Но сеть вместе с нами уплывала вниз по течению. Фитиль и здесь, при всем желании не смог бы доказать, что не врет. Судьба – видно такая. Он и из воды, как из кустов вылез с озадаченным видом, не понимая, куда могла она подеваться. Лодка с мотором, могла зацепить сеть, но ни одна лодка с утра не проплыла мимо, а автомобильные камеры в день десятки раз с мальчишками проносившиеся мимо, как облака только скользили поверху, на мгновение, накрывая легкой, бестелесной тенью капроновую сеть. Чудеса. Разборка принимала крутой оборот. Освежившегося в воде Фитиля ожидал допрос с пристрастием. Незавидный жребий вместо сети вытянул он из реки. Горилла вполне мог сойти за пыточных дел средневекового мастера-палача, а Хват целеустремленностью, умом и коварными вопросами поспорил бы с иезуитской инквизицией сжигающей на костре лучших представителей человечества. А поскольку Фитиль на Джордано Бруно не тянул, его ждал не цивилизованный костер демократической Европы, а кое-что похуже, что обычно применяется в таких случаях на Руси. Последний писк моды в этом направлении – электрический паяльник. На вопрос Хвата, как понимать смысл записки, что «мачить исчо рана», Фитиль заблажил и стал клясться, что не он писал записку, и что вообще блокнот не его.
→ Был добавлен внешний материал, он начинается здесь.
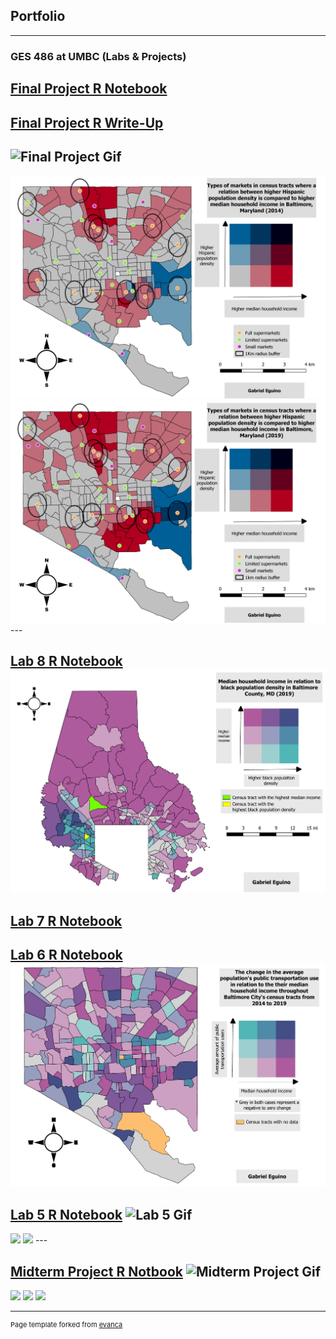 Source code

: ## Portfolio

---

### GES 486 at UMBC (Labs & Projects)

[Final Project R Notebook](/Final_Project/Eguino_FinalProject.html)
---
[Final Project R Write-Up](<img src="/Final_Project/Eguino_FinalProject_WriteUp.pdf"/>)
---
![Final Project Gif](https://media.giphy.com/media/JUV9mOKDW1I9hb3TuL/giphy.gif)
---
<img src="/Final_Project/2014_Final_Project.png"/>

<img src="/Final_Project/2019_Final_Project.png"/>
---

[Lab 8 R Notebook](/Lab_8/Eguino_Lab8.html)
<img src="/Lab_8/Lab8_Bivariate.pdf"/>
---

[Lab 7 R Notebook](/Lab_7/Eguino_Lab7.html)
---

[Lab 6 R Notebook](/Lab_6/Eguino_Lab6.html)
<img src="/Lab_6/Eguino_Lab6_BivariateMap.pdf"/>
---

[Lab 5 R Notebook](/Lab_5/Eguino_Actual_Lab5.html)
![Lab 5 Gif](https://media.giphy.com/media/1LBZU6rOi8D5lMpHdF/giphy.gif)
---
<img src="/Lab_5/whitepop_2010-2014.png"/>

<img src="/Lab_5/whitepop_2014-2019.png"/>
---

[Midterm Project R Notbook](/Midterm/Eguino_Lab5.html)
![Midterm Project Gif](https://media.giphy.com/media/Ijsjn52GNW7EwVZviP/giphy.gif)
---
<img src="/Midterm/Bmore_pop_dens_2009.png"/>

<img src="/Midterm/Bmore_pop_dens_2014.png"/>

<img src="/Midterm/Bmore_pop_dens_2019.png"/>

---
<p style="font-size:11px">Page template forked from <a href="https://github.com/evanca/quick-portfolio">evanca</a></p>
<!-- Remove above link if you don't want to attibute -->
– А чей? – внес свой интеллектуальный вклад в дело дознания звероподобный Горилла, протягивая здоровенную клешню к тонкой и длинной как у гусака шее Фитиля.

– Пацан, тот, что проплыл сейчас на камере, Данила его звать, потерял. Он у него из кармана выпал.

Последнее, что мы услышали, это был тот самый иезуитский вопрос изобретательного на ловушки хитрого и умного Хвата. Вот кого на сырой мякине не проведешь.

– Из какого кармана выпал, поясни. Насколько я помню, пацан по берегу в плавках бегал? Подтверждением тому, что Данила бегал по берегу в плавках, и в них не было никакого кармана, из которого мог бы выпасть злополучный блокнот, явилось согласие со стороны Гориллы, выразившееся как всегда в свойственной ему манере, в хлестком и болезненном ударе в ухо. Дальше все слилось в непрерывную какофонию сплошных непонятных звуков, казалось, мы проплываем не в среднерусской полосе, а где-то в непроходимых джунглях Амазонки, где по берегам живут дикие обезьяны. Наш самодельный плот неспешно отмерял пройденные метры.